Ultrafax, by RCA out of Eastman Kodak Co., is a hybrid variety of facsimile transmission. It combines features of both television and photography. The material to be sent (text, writing, pictures, diagrams) must first be photographed on a strip of movie film. Using a kind of modified television technique, the film is “scanned” by a “flying spot” of light. At the receiving station another flying spot reproduces the material on another strip of film. When Ultrafax is really rolling, said Sarnoff, it can transmit 1,000,000 words a minute.

Eastman’s contribution is an ultrafast method of developing Ultrafax film. After exposure to the blizzard of words, the film at the receiving end is passed through heated chemicals and developed and fixed in 15 seconds. Compressed air dries it in 25 seconds more.

Sarnoff did not say very much about just how long it takes to prepare the film for Ultrafax to transmit. It must have been a weary business to photograph Gone With the Wind, page by page.* Present methods of putting printed matter on film (and RCA mentioned no improvement) are still slow, compared with the speed Ultrafax can boast in transmission.

Ultrafax will probably send few novels.

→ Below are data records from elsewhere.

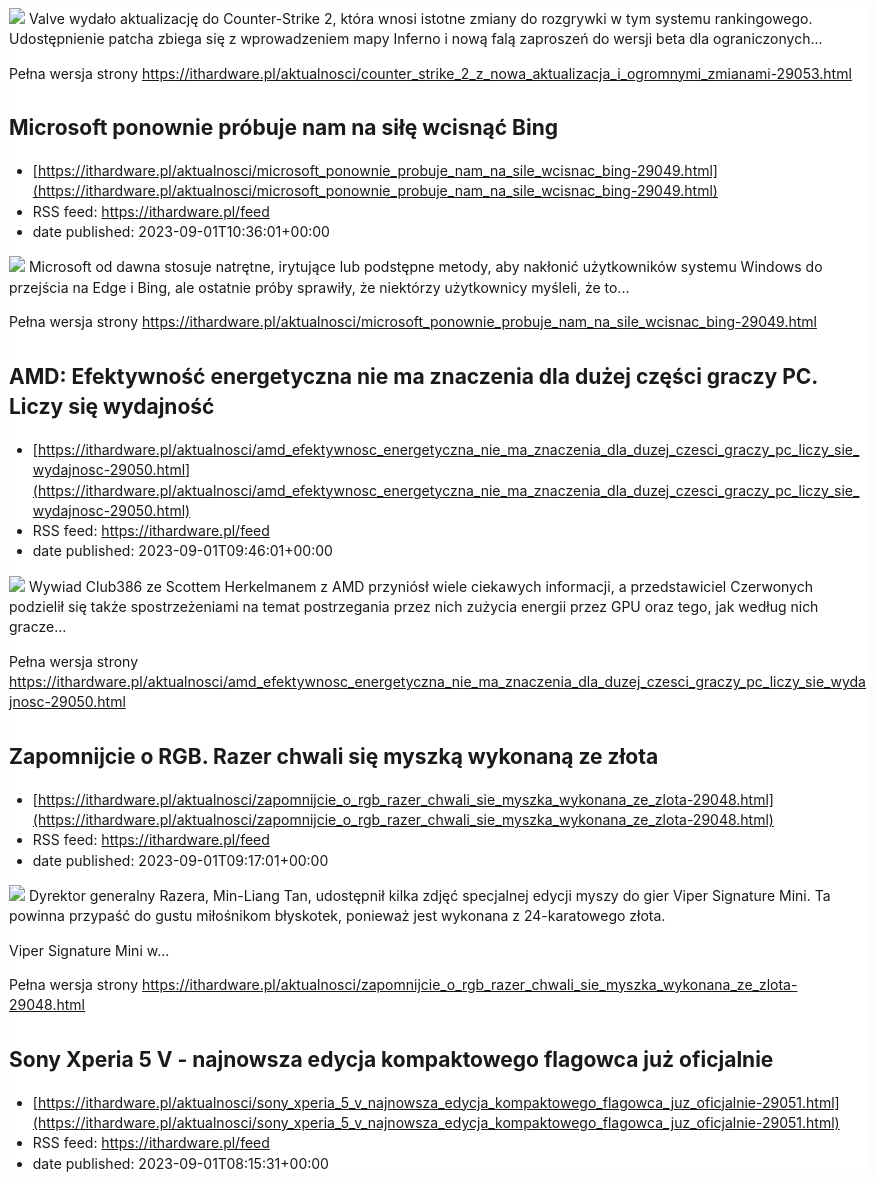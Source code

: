<img src="https://ithardware.pl/artykuly/min/29053_1.jpg" />            Valve wydało aktualizację do Counter-Strike 2, kt&oacute;ra wnosi istotne zmiany do rozgrywki w tym systemu rankingowego. Udostępnienie patcha&nbsp;zbiega się z wprowadzeniem mapy Inferno i nową falą zaproszeń do wersji beta dla ograniczonych...
            <p>Pełna wersja strony <a href="https://ithardware.pl/aktualnosci/counter_strike_2_z_nowa_aktualizacja_i_ogromnymi_zmianami-29053.html">https://ithardware.pl/aktualnosci/counter_strike_2_z_nowa_aktualizacja_i_ogromnymi_zmianami-29053.html</a></p>

## Microsoft ponownie próbuje nam na siłę wcisnąć Bing
 - [https://ithardware.pl/aktualnosci/microsoft_ponownie_probuje_nam_na_sile_wcisnac_bing-29049.html](https://ithardware.pl/aktualnosci/microsoft_ponownie_probuje_nam_na_sile_wcisnac_bing-29049.html)
 - RSS feed: https://ithardware.pl/feed
 - date published: 2023-09-01T10:36:01+00:00

<img src="https://ithardware.pl/artykuly/min/29049_1.jpg" />            Microsoft od dawna stosuje natrętne, irytujące lub podstępne metody, aby nakłonić użytkownik&oacute;w systemu Windows do przejścia na Edge i Bing, ale ostatnie pr&oacute;by sprawiły, że ​​niekt&oacute;rzy użytkownicy myśleli, że to...
            <p>Pełna wersja strony <a href="https://ithardware.pl/aktualnosci/microsoft_ponownie_probuje_nam_na_sile_wcisnac_bing-29049.html">https://ithardware.pl/aktualnosci/microsoft_ponownie_probuje_nam_na_sile_wcisnac_bing-29049.html</a></p>

## AMD: Efektywność energetyczna nie ma znaczenia dla dużej części graczy PC. Liczy się wydajność
 - [https://ithardware.pl/aktualnosci/amd_efektywnosc_energetyczna_nie_ma_znaczenia_dla_duzej_czesci_graczy_pc_liczy_sie_wydajnosc-29050.html](https://ithardware.pl/aktualnosci/amd_efektywnosc_energetyczna_nie_ma_znaczenia_dla_duzej_czesci_graczy_pc_liczy_sie_wydajnosc-29050.html)
 - RSS feed: https://ithardware.pl/feed
 - date published: 2023-09-01T09:46:01+00:00

<img src="https://ithardware.pl/artykuly/min/29050_1.jpg" />            Wywiad Club386 ze Scottem Herkelmanem z AMD przyni&oacute;sł wiele ciekawych informacji, a przedstawiciel Czerwonych podzielił się także spostrzeżeniami na temat postrzegania przez nich zużycia energii przez GPU oraz tego, jak według nich gracze...
            <p>Pełna wersja strony <a href="https://ithardware.pl/aktualnosci/amd_efektywnosc_energetyczna_nie_ma_znaczenia_dla_duzej_czesci_graczy_pc_liczy_sie_wydajnosc-29050.html">https://ithardware.pl/aktualnosci/amd_efektywnosc_energetyczna_nie_ma_znaczenia_dla_duzej_czesci_graczy_pc_liczy_sie_wydajnosc-29050.html</a></p>

## Zapomnijcie o RGB. Razer chwali się myszką wykonaną ze złota
 - [https://ithardware.pl/aktualnosci/zapomnijcie_o_rgb_razer_chwali_sie_myszka_wykonana_ze_zlota-29048.html](https://ithardware.pl/aktualnosci/zapomnijcie_o_rgb_razer_chwali_sie_myszka_wykonana_ze_zlota-29048.html)
 - RSS feed: https://ithardware.pl/feed
 - date published: 2023-09-01T09:17:01+00:00

<img src="https://ithardware.pl/artykuly/min/29048_1.jpg" />            Dyrektor generalny Razera, Min-Liang Tan, udostępnił kilka zdjęć specjalnej edycji myszy do gier Viper Signature Mini. Ta powinna przypaść do gustu miłośnikom błyskotek, ponieważ jest wykonana z 24-karatowego złota.

Viper Signature Mini w...
            <p>Pełna wersja strony <a href="https://ithardware.pl/aktualnosci/zapomnijcie_o_rgb_razer_chwali_sie_myszka_wykonana_ze_zlota-29048.html">https://ithardware.pl/aktualnosci/zapomnijcie_o_rgb_razer_chwali_sie_myszka_wykonana_ze_zlota-29048.html</a></p>

## Sony Xperia 5 V - najnowsza edycja kompaktowego flagowca już oficjalnie
 - [https://ithardware.pl/aktualnosci/sony_xperia_5_v_najnowsza_edycja_kompaktowego_flagowca_juz_oficjalnie-29051.html](https://ithardware.pl/aktualnosci/sony_xperia_5_v_najnowsza_edycja_kompaktowego_flagowca_juz_oficjalnie-29051.html)
 - RSS feed: https://ithardware.pl/feed
 - date published: 2023-09-01T08:15:31+00:00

But, said Sarnoff, it can duplicate movie films (such as newsreels) almost instantaneously at any distance. It can send whole newspapers. Perhaps it heralds the day when the newspaper reader, on his way to breakfast, will stop off in the living room to watch the “printing” of his morning paper.

*Ultrafax is no table-top trinket. In the cut of the receiving apparatus, a “flying spot” of light is in the cylinder at the upper right. The film runs through the square camera box below it. The rest of the big cabinet is full of electron tubes and “monitoring” equipment. The pretty girl, the clock and the book are decorations.

*And the message, though lengthier, was not on the same plane as the first telegraphed message—Samuel Morse’s “What hath God Wrought!”